Means of Accountability: In order to manage effectively Church Leader accountability, an organization can take the following steps:
- Sexual immorality:
- Device Accountability
- Internet Use Accountability
- Electronic Communication Accountability
- Travel Policy
- Personal Interaction Outside of the Workplace
- Financial impropriety:
- Sound organizational financial practices
- Integrity in personal financial dealings
- Avoiding conflict of interest transactions
- Contemporaneous oversight of extra-budgetary expenditures
- Consistent adherence to GAAP, where practical
- Periodic reports reflecting budget-to-actual financial performance of the organization (monthly or at least quarterly):
- a statement of financial position as of the end of the reporting period (also referred to as a balance sheet);
- a statement of activities for the reporting period (also referred to as a statement of revenues and expenses);
- expenses reported by their functional classification in the statement of activities, a statement of functional expenses, or the notes to the financial statements;
- a statement of cash flows for the reporting period; and
- accompanying notes to the financial statements.
- Abusive conduct toward subordinates:
- Purpose of Workplace Conduct Policy.

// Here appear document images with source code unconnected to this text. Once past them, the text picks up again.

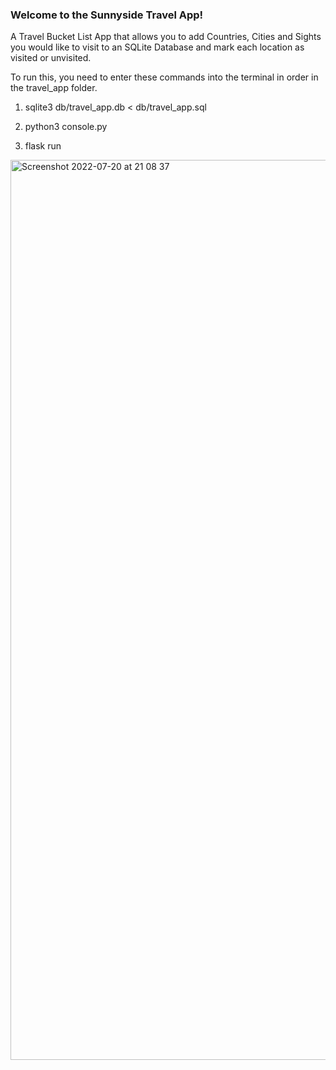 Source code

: 

### Welcome to the Sunnyside Travel App!

A Travel Bucket List App that allows you to add Countries, Cities and Sights you would like to visit to an SQLite Database and mark each location as visited or unvisited.

To run this, you need to enter these commands into the terminal in order in the travel_app folder.

1. sqlite3 db/travel_app.db < db/travel_app.sql

2. python3 console.py 

3. flask run

<img width="1440" alt="Screenshot 2022-07-20 at 21 08 37" src="https://user-images.githubusercontent.com/103178006/180180071-aca821bd-7e7c-45d3-9d3b-5baa65e13c04.png">
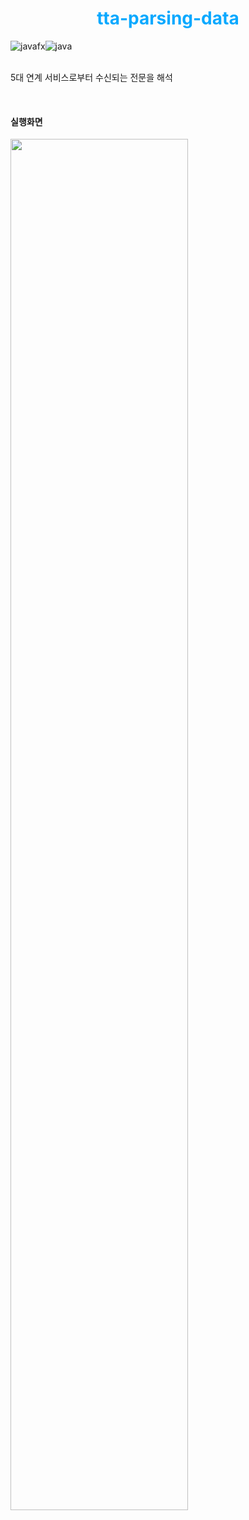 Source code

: <h1 align="center" style="color: #09A9FF;">  
	tta-parsing-data
</h1>

<div style="display: flex; flex-direction: row;">
<img alt="javafx" src="https://img.shields.io/badge/typescript-3178C6?style=for-the-badge&logo=typescript&logoColor=white"/>	
<img alt="java" src="https://img.shields.io/badge/node.js-339933?style=for-the-badge&logo=nodedotjs&logoColor=white"/>
</div>

<br />

5대 연계 서비스로부터 수신되는 전문을 해석

<br />

<h4>실행화면</h3>
<img style="width:75%;" src="https://ozee94.github.io/static/tta-parsing-data/result-img.png"/>
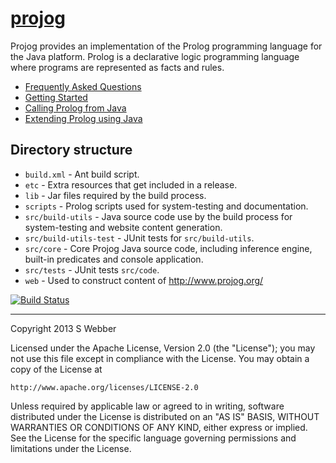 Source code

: # [projog](http://www.projog.org/)

Projog provides an implementation of the Prolog programming language for the Java platform. Prolog is a declarative logic programming language where programs are represented as facts and rules.

- [Frequently Asked Questions](http://projog.org/faq.html)
- [Getting Started](http://projog.org/getting-started.html)
- [Calling Prolog from Java](http://projog.org/calling-prolog-from-java.html)
- [Extending Prolog using Java](http://projog.org/extending-prolog-with-java.html)

## Directory structure

* `build.xml` - Ant build script.
* `etc` - Extra resources that get included in a release.
* `lib` - Jar files required by the build process.
* `scripts` - Prolog scripts used for system-testing and documentation.
* `src/build-utils` - Java source code use by the build process for system-testing and website content generation.
* `src/build-utils-test` - JUnit tests for `src/build-utils`.
* `src/core` - Core Projog Java source code, including inference engine, built-in predicates and console application.
* `src/tests` - JUnit tests `src/code`.
* `web` - Used to construct content of http://www.projog.org/

[![Build Status](https://travis-ci.org/webber-s/projog.png?branch=master)](https://travis-ci.org/webber-s/projog)

--------------------------------------

Copyright 2013 S Webber
  
Licensed under the Apache License, Version 2.0 (the "License");
you may not use this file except in compliance with the License.
You may obtain a copy of the License at

    http://www.apache.org/licenses/LICENSE-2.0

Unless required by applicable law or agreed to in writing, software
distributed under the License is distributed on an "AS IS" BASIS,
WITHOUT WARRANTIES OR CONDITIONS OF ANY KIND, either express or implied.
See the License for the specific language governing permissions and
limitations under the License.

This policy is designed to notify all employees, including supervisory employees, of their rights and responsibilities regarding abusive conduct, also known as bullying, and retaliation in the workplace. Our ministry believes that abusive conduct: 1) violates the mandates of the Bible; 2) undermines the individual well-being of ministry employees; and 3) interferes with ministry employees ’ ability to effectively serve the purposes of the organization. Furthermore, abusive conduct jeopardizes the reputation of the church as a ministry organization. This policy defines “abusive conduct” and explains how to report abusive conduct and retaliation. It sets forth the potential consequences for engaging in abusive conduct and retaliation, and includes strategies for prevention. All questions or concerns about this policy should be directed to the Lead Pastor, Chairman of the Elders, the Deacons, or the Leadership Team. It that step does not resolve the problem, it may be elevated to the Board of Directors/Elder Body/Leadership Team. Our church intends for this policy to fully comply with any and all applicable laws.
- Definition of Abusive Conduct. “Abusive conduct” means the intentional conduct in the workplace of an employer or employee, unrelated to an employer’s legitimate business interests, that a reasonable person would find hostile or offensive. Abusive conduct may include repeated infliction of verbal abuse, such as the use of derogatory remarks, insults, and epithets; verbal or physical conduct that a reasonable person would find threatening, intimidating, or humiliating; bullying; or the gratuitous sabotage or undermining of a person’s work performance. A single act shall not constitute abusive conduct, unless it is especially severe and egregious.
- Examples of Abusive Conduct. Abusive conduct can take many forms. The examples listed below may constitute abusive conduct, but these examples are not exhaustive.
- Verbal Abuse: Slandering, ridiculing, gossiping, or maligning someone against others; persistent name calling which is hurtful, insulting, or embarrassing; yelling, screaming, or cursing; chronic teasing, belittlement, bullying, or frequent criticism that undermines the victim’s ability to perform his/her job.
- Nonverbal and Visual Abuse: Threatening gestures, actions, or glances; shunning, excluding, or disregarding a person; offensive depictions of another through a visual medium such as a drawing or doctored photograph; mimicking another in an offensive manner; objects or clothing that contain offensive language or other depictions.
- Physical Abuse: Pushing, shoving, punching, kicking, poking, tripping, bullying, or purposely impeding another’s path; battering or threatening physical harm; damaging another’s work area or property.
- Cyber Abuse: Tormenting, threatening, harassing, embarrassing, cyber-bullying, or otherwise targeting another using social media, email, instant messaging, text messaging, or any other type of digital technology.
- Workplace Interference: Sabotaging another’s work; deliberately tampering with a person’s work area or property; assigning menial tasks outside of a person’s normal job duties.
- Reporting Abusive Conduct. Abusive conduct should be reported to the Lead Pastor, Chairman of the Elders, the Deacons, or the Leadership Team.